Dr. Charles and the other man turned him on his side to keep him from choking, one of them yelling more words that I couldn’t understand.

“Oh my God,” Gabrielle said again.

This was not an overdose. Nothing like. An overdose of roofies meant sleepiness. Unconsciousness. Maybe nausea, but not like this. Not these violent shudders and seizures, this eruption of bloody foam. Google would have mentioned this.

Which meant he was allergic? But I didn’t believe that. My heart was telling me a darker truth.

Whatever I had given him, it wasn’t roofies.

The mother had lied. Her daughter had never intended to get Spence alone. Maybe she wasn’t even here. Or maybe she was, either in a cocktail dress moving with the crowd, or all in black standing on one of the bridges that looked down on the gardens, or hidden on a quiet, shady path, like me. Watching. Making sure.

On the grass Spence went suddenly still. So very still.

Dr. Charles was seeking a pulse now, and then he was barking more orders. He was facing away, so his words were lost to me, but he and the other man rolled Spence onto his back. Dr. Charles started chest compressions, and I saw Spence’s blood-streaked face. His eyes stared up at the paper lanterns, blank and unblinking, as shiny as sea glass.

Panicked conversation swelled, the crowd edging forward, pushed from behind. Several people had their phones out. Calling 911, I hoped. I hoped not filming.

“Back up!” I heard a man yell in a high, frightened tone. “Please back up and give him room!”

“Is he breathing?” a woman called out. “Is he . . . is he . . .” She couldn’t finish the sentence.

But Gabrielle could. “Is he dead?”

Watching the doctor’s desperate chest compressions shaking Spencer’s big body, watching his slack and unresponsive face, I knew the answer.

And I had handed him the pills. Whatever they’d been. Even now, tucked safe in my purse, I had the silver flask, monogrammed with my husband’s initials, sloshing with whiskey I’d dosed with the same toxin.

“Oh God, oh God, oh God,” I heard someone saying, and it was me. Everything the mother had told me was a lie, and what did this mean for Robert?

I found myself backing away, tugging Marshall and Gabrielle both with me. His gaze on mine was searching.

Gabrielle, concerned, said, “Bree?”

I shook my head. I had no control over my twisting features. The invisible Visa in my purse was gone and, with it, Betsy’s bold and breezy smile. I’d killed Spencer. The woman who’d orchestrated it still had my baby.

“Bree?” Marshall echoed.

I let them both go. I was fumbling in my purse now. I pulled out the phone she’d left for me.

Nothing.

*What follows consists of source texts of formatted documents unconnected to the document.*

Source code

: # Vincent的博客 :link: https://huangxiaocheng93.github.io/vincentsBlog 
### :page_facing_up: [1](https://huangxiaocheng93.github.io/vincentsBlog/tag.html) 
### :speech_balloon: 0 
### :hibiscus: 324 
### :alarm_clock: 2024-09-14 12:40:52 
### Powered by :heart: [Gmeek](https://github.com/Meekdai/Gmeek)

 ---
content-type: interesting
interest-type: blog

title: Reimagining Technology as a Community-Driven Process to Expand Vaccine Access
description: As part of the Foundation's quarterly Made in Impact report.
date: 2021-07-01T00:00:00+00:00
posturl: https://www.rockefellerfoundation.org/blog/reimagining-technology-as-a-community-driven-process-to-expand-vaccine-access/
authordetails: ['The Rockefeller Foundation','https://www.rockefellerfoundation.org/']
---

No text, no missed calls.

I scrabbled farther, until my fingers found the cash I’d tucked into the bottom.

“I need help,” I said to Marshall. I pulled out a bill. I wasn’t sure what it was, even, but it was legal tender. I turned to Gabrielle and thrust it at her. “And, God, I need a lawyer.”

She was still staring at Spence’s inert form, stretched out heavy on the green lawn, but the money was in her peripheral vision. It trembled and wavered, and it took me a moment to understand that this was because my hand was shaking.

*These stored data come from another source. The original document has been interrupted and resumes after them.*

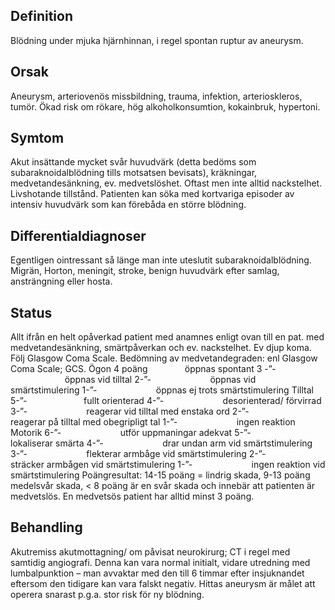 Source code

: ## Definition

Blödning under mjuka hjärnhinnan, i regel spontan ruptur av aneurysm.

## Orsak

Aneurysm, arteriovenös missbildning, trauma, infektion, arterioskleros, tumör. Ökad risk om rökare, hög alkoholkonsumtion, kokainbruk, hypertoni.

## Symtom

Akut insättande mycket svår huvudvärk (detta bedöms som subaraknoidalblödning tills motsatsen bevisats), kräkningar, medvetandesänkning, ev. medvetslöshet. Oftast men inte alltid nackstelhet. Livshotande tillstånd.
Patienten kan söka med kortvariga episoder av intensiv huvudvärk som kan förebåda en större blödning.

## Differentialdiagnoser

Egentligen ointressant så länge man inte uteslutit subaraknoidalblödning. Migrän, Horton, meningit, stroke, benign huvudvärk efter samlag, ansträngning eller hosta.

## Status

Allt ifrån en helt opåverkad patient med anamnes enligt ovan till en pat. med medvetandesänkning, smärtpåverkan och ev. nackstelhet. Ev djup koma.
Följ Glasgow Coma Scale.
Bedömning av medvetandegraden: enl Glasgow Coma Scale; GCS.
Ögon
4 poäng               öppnas spontant
3 -”-                       öppnas vid tilltal
2-”-                        öppnas vid smärtstimulering
1-”-                        öppnas ej trots smärtstimulering
Tilltal
5-”-                       fullt orienterad
4-”-                        desorienterad/ förvirrad
3-”-                        reagerar vid tilltal med enstaka ord
2-”-                        reagerar på tilltal med obegripligt tal
1-”-                        ingen reaktion
Motorik
6-”-                        utför uppmaningar adekvat
5-”-                        lokaliserar smärta
4-”-                        drar undan arm vid smärtstimulering
3-”-                        flekterar armbåge vid smärtstimulering
2-”-                        sträcker armbågen vid smärtstimulering
1-”-                        ingen reaktion vid smärtstimulering
Poängresultat: 14-15 poäng = lindrig skada, 9-13 poäng medelsvår skada, < 8 poäng är en svår skada och innebär att patienten är medvetslös. En medvetsös patient har alltid minst 3 poäng.

## Behandling

Akutremiss akutmottagning/ om påvisat neurokirurg; CT i regel med samtidig angiografi. Denna kan vara normal initialt, vidare utredning med lumbalpunktion – man avvaktar med den till 6 timmar efter insjuknandet eftersom den tidigare kan vara falskt negativ. Hittas aneurysm är målet att operera snarast p.g.a. stor risk för ny blödning.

I’d been married to a lawyer long enough to know that if I told her about dosing Spence, privilege would not apply. We were at a cocktail party, on a dark path winding through shadowed beds and huge living statues. Any number of unseen ears could be nearby. We had no expectation of privacy. So I held the money out like a promise to be honest later, hoping she would help me.

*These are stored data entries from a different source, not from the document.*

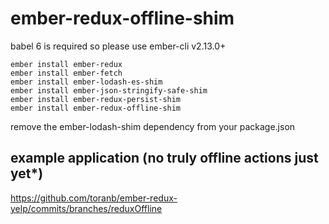 # ember-redux-offline-shim

babel 6 is required so please use ember-cli v2.13.0+

    ember install ember-redux
    ember install ember-fetch
    ember install ember-lodash-es-shim
    ember install ember-json-stringify-safe-shim
    ember install ember-redux-persist-shim
    ember install ember-redux-offline-shim

remove the ember-lodash-shim dependency from your package.json

## example application (no truly offline actions just yet*)

https://github.com/toranb/ember-redux-yelp/commits/branches/reduxOffline

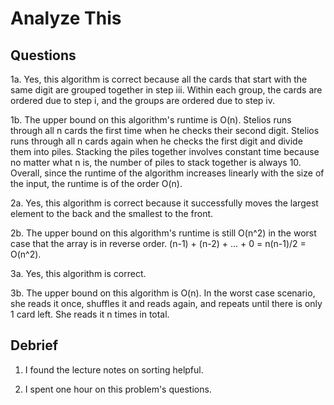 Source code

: # Analyze This

## Questions

1a. Yes, this algorithm is correct because all the cards that start with the same digit are grouped together in step iii. Within each group, the cards are ordered due to step i, and the groups are ordered due to step iv.

1b. The upper bound on this algorithm's runtime is O(n). Stelios runs through all n cards the first time when he checks their second digit. Stelios runs through all n cards again when he checks the first digit and divide them into piles. Stacking the piles together involves constant time because no matter what n is, the number of piles to stack together is always 10. Overall, since the runtime of the algorithm increases linearly with the size of the input, the runtime is of the order O(n).

2a. Yes, this algorithm is correct because it successfully moves the largest element to the back and the smallest to the front.

2b. The upper bound on this algorithm's runtime is still O(n^2) in the worst case that the array is in reverse order. (n-1) + (n-2) + ... + 0 = n(n-1)/2 = O(n^2).

3a. Yes, this algorithm is correct.

3b. The upper bound on this algorithm is O(n). In the worst case scenario, she reads it once, shuffles it and reads again, and repeats until there is only 1 card left. She reads it n times in total.

## Debrief

1. I found the lecture notes on sorting helpful.

2. I spent one hour on this problem's questions.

She looked to Marshall first, silently asking something. I found myself looking at him, too, my eyes begging him to trust me. Betsy had, all her life.

“I don’t know what it’s about,” he told her. “But . . .” He glanced at me and then gave Gabrielle a short, sharp nod. Again, it felt so good to be this known, this trusted by him.

She took the bill. “Okay. I’m your lawyer. Let’s get out while we can and go someplace where we can talk.”

We turned and hurried up the path to the exit. My Lyft was just arriving. We all got in, and as we sped away, I heard sirens in the distance. Coming for Spence, I thought. An ambulance or paramedics on a fire truck sent to help him.